[Data items]
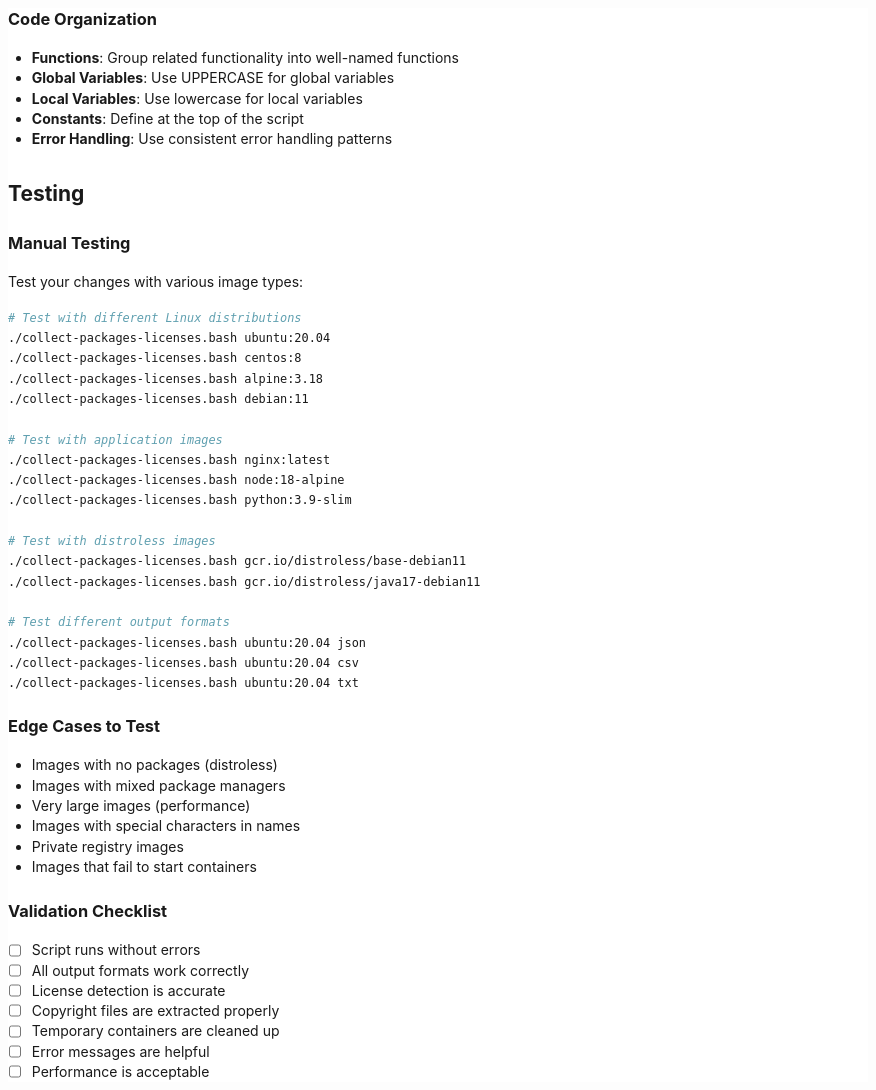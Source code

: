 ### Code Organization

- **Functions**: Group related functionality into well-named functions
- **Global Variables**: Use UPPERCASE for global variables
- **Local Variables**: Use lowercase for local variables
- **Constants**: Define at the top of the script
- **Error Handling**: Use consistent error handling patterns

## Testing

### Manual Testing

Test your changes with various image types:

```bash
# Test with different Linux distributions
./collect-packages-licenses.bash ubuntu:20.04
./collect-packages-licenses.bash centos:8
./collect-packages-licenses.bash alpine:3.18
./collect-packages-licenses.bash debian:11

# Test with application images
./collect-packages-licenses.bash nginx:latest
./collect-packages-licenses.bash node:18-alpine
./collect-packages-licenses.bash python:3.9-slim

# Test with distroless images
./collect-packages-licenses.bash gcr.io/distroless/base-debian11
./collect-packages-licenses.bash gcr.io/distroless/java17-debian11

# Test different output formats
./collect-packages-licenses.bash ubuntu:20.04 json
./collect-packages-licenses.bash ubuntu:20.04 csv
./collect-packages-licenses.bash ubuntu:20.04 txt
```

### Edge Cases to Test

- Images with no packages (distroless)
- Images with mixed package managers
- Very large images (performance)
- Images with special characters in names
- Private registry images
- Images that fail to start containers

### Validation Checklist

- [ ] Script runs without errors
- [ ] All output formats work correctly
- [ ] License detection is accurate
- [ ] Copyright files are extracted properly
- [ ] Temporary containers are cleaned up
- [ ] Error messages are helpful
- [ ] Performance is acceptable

--

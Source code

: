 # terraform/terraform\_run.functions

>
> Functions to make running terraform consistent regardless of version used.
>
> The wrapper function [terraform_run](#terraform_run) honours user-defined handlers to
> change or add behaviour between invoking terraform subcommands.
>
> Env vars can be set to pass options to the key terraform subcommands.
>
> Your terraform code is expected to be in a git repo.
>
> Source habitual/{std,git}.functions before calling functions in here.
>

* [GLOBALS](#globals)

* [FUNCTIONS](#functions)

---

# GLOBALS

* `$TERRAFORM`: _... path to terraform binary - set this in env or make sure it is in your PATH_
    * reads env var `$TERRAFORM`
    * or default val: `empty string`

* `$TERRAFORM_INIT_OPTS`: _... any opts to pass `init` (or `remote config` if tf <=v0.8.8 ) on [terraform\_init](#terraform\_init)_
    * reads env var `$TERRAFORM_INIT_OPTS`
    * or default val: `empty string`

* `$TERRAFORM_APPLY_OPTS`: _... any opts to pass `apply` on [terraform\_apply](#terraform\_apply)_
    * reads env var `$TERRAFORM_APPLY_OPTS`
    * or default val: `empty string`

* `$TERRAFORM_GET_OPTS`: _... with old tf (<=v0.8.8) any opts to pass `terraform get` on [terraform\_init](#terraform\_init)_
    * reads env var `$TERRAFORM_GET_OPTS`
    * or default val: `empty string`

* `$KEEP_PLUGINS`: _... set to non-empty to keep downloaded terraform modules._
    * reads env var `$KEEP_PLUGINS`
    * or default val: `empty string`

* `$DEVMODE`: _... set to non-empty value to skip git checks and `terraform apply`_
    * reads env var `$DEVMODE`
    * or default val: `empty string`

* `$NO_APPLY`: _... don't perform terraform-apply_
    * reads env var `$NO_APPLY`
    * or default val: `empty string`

__Task requirements__
Please go over the data above and copy each line with "pass" in it.

__Answer to this task__
> Env vars can be set to pass options to the key terraform subcommands.
* `$TERRAFORM_INIT_OPTS`: _... any opts to pass `init` (or `remote config` if tf <=v0.8.8 ) on [terraform\_init](#terraform\_init)_
* `$TERRAFORM_APPLY_OPTS`: _... any opts to pass `apply` on [terraform\_apply](#terraform\_apply)_
* `$TERRAFORM_GET_OPTS`: _... with old tf (<=v0.8.8) any opts to pass `terraform get` on [terraform\_init](#terraform\_init)_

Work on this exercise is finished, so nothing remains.